Step 1: Get the Components

To get this working, you're going to need a reasonably fast PC and the following items:

  1. ELP 2 Mega-pixel USB Camera

  2. Arduino UNO R3 Board

  3. Addicore nRF24L01+ Wireless AddiKit with Socket Adapter Boards and Jumper Wires

  4. Cheerson CX-10 Mini RC Quadcopter

  5. Cheerson CX-10 Propeller Blade Guard

The Addicore wireless card is used to send the same radio signals that the drone would receive from the joystick.

Step 2: Setup the Drone

To help the camera recognize the drone, place four paper circles on the drone. Cut out circles from colored card stock. You'll want to choose a contrasting color from the color of your drone.
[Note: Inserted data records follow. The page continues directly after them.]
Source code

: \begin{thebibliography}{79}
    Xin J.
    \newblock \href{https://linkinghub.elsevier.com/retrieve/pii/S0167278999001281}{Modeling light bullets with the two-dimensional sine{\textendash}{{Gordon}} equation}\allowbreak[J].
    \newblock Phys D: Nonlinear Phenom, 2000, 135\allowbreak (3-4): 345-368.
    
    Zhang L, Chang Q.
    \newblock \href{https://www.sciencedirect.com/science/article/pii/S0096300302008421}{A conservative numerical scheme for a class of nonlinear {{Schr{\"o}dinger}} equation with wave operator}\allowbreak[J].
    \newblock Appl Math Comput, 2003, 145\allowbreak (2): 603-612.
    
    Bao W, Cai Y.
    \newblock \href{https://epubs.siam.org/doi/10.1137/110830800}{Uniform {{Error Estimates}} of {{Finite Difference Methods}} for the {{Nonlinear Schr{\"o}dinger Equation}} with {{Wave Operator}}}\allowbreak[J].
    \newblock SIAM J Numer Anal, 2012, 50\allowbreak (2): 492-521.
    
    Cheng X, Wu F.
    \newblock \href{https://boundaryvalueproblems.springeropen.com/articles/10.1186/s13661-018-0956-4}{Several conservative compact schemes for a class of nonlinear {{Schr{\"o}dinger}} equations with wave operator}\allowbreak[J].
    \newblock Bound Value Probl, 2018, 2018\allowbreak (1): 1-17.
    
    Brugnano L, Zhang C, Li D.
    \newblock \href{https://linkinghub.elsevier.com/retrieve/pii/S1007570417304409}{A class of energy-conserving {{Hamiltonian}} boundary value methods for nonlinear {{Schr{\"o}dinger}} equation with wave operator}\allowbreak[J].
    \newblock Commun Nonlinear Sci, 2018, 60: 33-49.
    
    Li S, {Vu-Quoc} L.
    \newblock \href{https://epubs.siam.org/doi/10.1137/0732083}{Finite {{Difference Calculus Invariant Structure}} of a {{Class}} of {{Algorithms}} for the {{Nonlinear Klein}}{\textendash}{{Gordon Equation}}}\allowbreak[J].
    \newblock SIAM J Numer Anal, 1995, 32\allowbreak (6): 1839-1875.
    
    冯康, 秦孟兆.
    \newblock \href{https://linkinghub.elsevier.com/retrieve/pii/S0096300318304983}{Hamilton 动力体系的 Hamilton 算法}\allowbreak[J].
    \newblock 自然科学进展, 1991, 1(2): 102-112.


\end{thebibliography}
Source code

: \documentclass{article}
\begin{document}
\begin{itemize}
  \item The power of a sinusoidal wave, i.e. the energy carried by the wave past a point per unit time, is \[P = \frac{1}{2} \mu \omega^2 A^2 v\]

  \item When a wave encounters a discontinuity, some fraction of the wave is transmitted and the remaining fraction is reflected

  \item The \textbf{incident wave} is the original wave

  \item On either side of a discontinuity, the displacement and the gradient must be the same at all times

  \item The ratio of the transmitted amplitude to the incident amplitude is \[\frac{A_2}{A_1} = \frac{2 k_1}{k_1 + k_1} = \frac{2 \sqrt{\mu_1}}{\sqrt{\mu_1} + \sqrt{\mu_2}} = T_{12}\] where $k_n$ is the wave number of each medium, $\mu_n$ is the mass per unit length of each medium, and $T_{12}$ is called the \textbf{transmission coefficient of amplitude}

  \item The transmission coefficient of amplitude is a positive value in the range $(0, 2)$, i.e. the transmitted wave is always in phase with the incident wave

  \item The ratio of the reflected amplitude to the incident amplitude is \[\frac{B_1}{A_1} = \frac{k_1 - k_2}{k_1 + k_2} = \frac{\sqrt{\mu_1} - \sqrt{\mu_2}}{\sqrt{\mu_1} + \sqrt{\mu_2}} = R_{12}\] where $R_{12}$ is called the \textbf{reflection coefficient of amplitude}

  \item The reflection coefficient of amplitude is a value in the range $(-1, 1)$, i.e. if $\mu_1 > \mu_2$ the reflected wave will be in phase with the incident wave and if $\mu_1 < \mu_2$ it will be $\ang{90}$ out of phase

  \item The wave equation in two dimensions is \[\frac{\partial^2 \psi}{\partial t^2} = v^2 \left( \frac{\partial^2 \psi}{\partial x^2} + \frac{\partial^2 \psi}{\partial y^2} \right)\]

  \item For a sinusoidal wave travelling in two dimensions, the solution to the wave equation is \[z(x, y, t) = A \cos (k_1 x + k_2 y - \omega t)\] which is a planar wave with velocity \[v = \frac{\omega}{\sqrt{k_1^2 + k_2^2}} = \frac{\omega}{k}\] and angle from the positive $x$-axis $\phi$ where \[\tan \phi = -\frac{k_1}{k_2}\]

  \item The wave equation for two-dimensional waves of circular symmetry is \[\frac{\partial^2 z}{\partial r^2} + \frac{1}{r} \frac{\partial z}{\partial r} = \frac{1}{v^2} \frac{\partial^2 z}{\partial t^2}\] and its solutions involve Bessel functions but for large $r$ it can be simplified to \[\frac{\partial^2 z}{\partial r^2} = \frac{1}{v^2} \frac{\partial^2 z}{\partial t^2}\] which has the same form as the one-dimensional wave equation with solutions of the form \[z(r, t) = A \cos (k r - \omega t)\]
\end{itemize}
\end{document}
Then, install the propeller guards on the Cheerson CX-10 drone, and use some double-sided tape to affix three circles to the propeller guard and one to the center of the drone. Arrange the three propeller guard circles as shown in the photo, with one circle to the front, one to the left, and one to the right. The side with the power switch should have no circle.

Step 3: Setup Your Arduino and the Wireless Card

Connect the nRF24L01+ card and the adapter board, and then wire them to the Arduino Uno according to the table below:

Arduino Uno NRF24L01+ Socket Adapter Board Wire Color (in photo)
D5 (Digital 5)CEYellow
A1 (Analog 1)CSNGreen
D4 (Digital 4)SCKBlue
D3 (Digital 3)MO (MOSI)Purple
A0 (Analog 0)MI (MISO)Gray
Not UsedIRQWhite

The Arduino code is available in this GitHub repository. Now plug the Arduino into your PC and load the nRF24_multipro.ino sketch onto the Arduino with the Arduino IDE version 1.6.7.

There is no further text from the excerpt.